Dataset records >>
◆ ◆ ◆

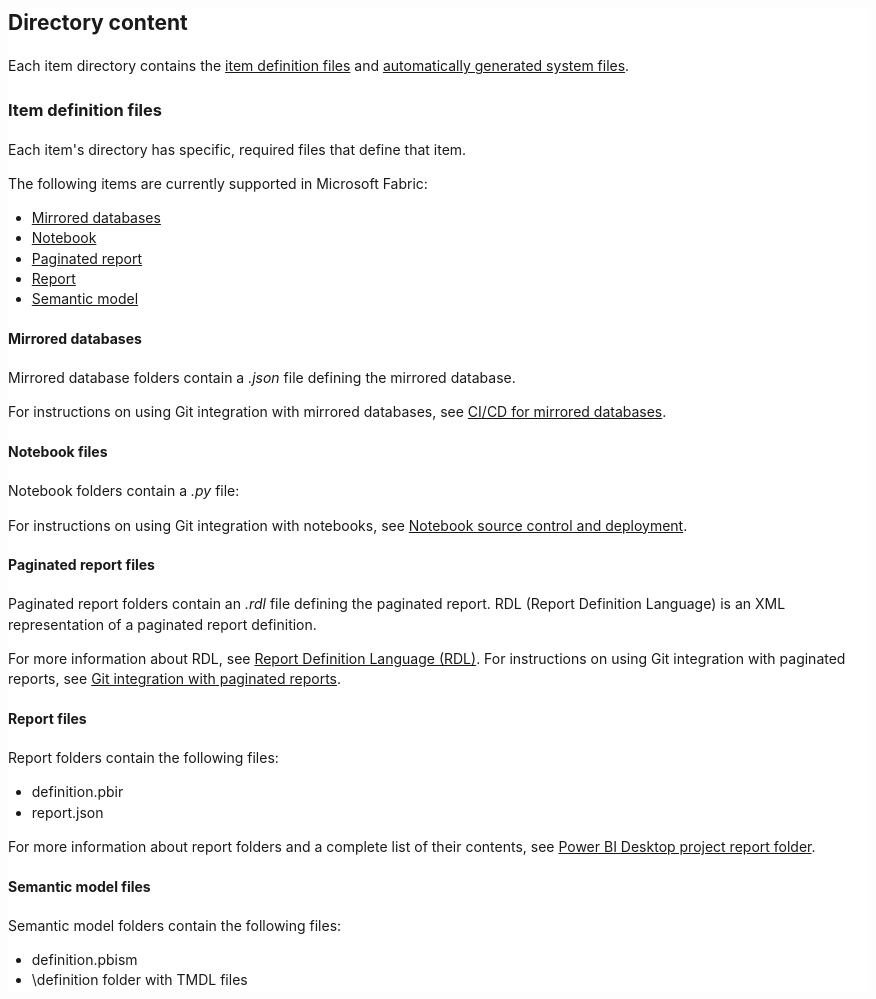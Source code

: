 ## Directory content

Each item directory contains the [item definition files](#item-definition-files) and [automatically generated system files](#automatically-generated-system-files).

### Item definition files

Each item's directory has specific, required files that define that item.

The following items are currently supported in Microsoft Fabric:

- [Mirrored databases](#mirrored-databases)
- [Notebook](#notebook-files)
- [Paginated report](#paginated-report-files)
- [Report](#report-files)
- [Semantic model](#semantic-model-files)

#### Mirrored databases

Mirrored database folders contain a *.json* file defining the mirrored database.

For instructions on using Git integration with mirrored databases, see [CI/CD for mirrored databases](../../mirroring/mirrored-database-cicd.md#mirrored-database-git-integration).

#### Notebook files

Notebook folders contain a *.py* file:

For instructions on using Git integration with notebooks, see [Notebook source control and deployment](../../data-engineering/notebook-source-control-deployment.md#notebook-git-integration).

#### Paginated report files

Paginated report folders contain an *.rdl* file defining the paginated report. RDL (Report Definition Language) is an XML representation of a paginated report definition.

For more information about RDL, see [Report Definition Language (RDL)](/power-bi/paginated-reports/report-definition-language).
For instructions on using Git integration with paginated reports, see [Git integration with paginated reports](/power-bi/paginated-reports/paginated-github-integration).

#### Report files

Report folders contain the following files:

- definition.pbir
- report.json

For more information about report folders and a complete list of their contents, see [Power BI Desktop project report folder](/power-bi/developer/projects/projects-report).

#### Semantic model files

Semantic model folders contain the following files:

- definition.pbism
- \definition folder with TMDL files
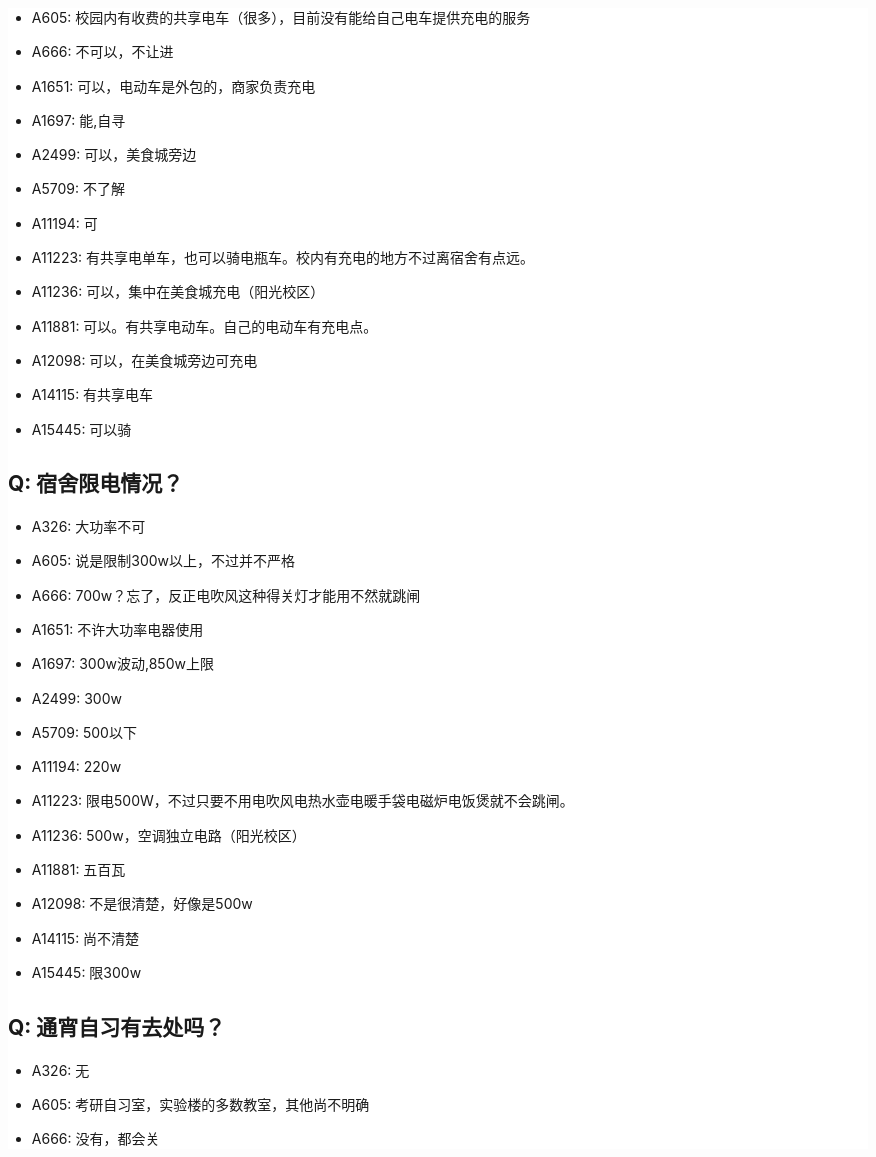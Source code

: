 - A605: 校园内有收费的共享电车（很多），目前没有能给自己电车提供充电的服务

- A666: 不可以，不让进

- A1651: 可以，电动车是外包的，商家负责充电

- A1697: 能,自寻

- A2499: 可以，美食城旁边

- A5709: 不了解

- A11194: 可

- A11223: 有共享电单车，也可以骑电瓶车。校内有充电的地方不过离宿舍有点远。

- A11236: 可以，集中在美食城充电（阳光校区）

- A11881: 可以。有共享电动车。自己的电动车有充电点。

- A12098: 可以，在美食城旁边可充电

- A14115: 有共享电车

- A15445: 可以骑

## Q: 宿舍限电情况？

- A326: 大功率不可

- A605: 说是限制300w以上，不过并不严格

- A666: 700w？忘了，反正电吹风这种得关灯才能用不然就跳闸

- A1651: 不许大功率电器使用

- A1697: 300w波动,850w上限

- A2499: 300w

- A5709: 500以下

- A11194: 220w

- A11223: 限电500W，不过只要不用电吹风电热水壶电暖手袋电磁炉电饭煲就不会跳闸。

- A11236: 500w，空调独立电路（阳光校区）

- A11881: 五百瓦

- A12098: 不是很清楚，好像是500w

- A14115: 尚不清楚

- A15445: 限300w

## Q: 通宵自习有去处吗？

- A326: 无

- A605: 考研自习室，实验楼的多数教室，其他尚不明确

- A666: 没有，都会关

◆ ◆ ◆

What the task requires >>
Across the entries above, find each line with the word "reports" and please copy it out.

Answer section >>
For more information about RDL, see [Report Definition Language (RDL)](/power-bi/paginated-reports/report-definition-language).
For instructions on using Git integration with paginated reports, see [Git integration with paginated reports](/power-bi/paginated-reports/paginated-github-integration).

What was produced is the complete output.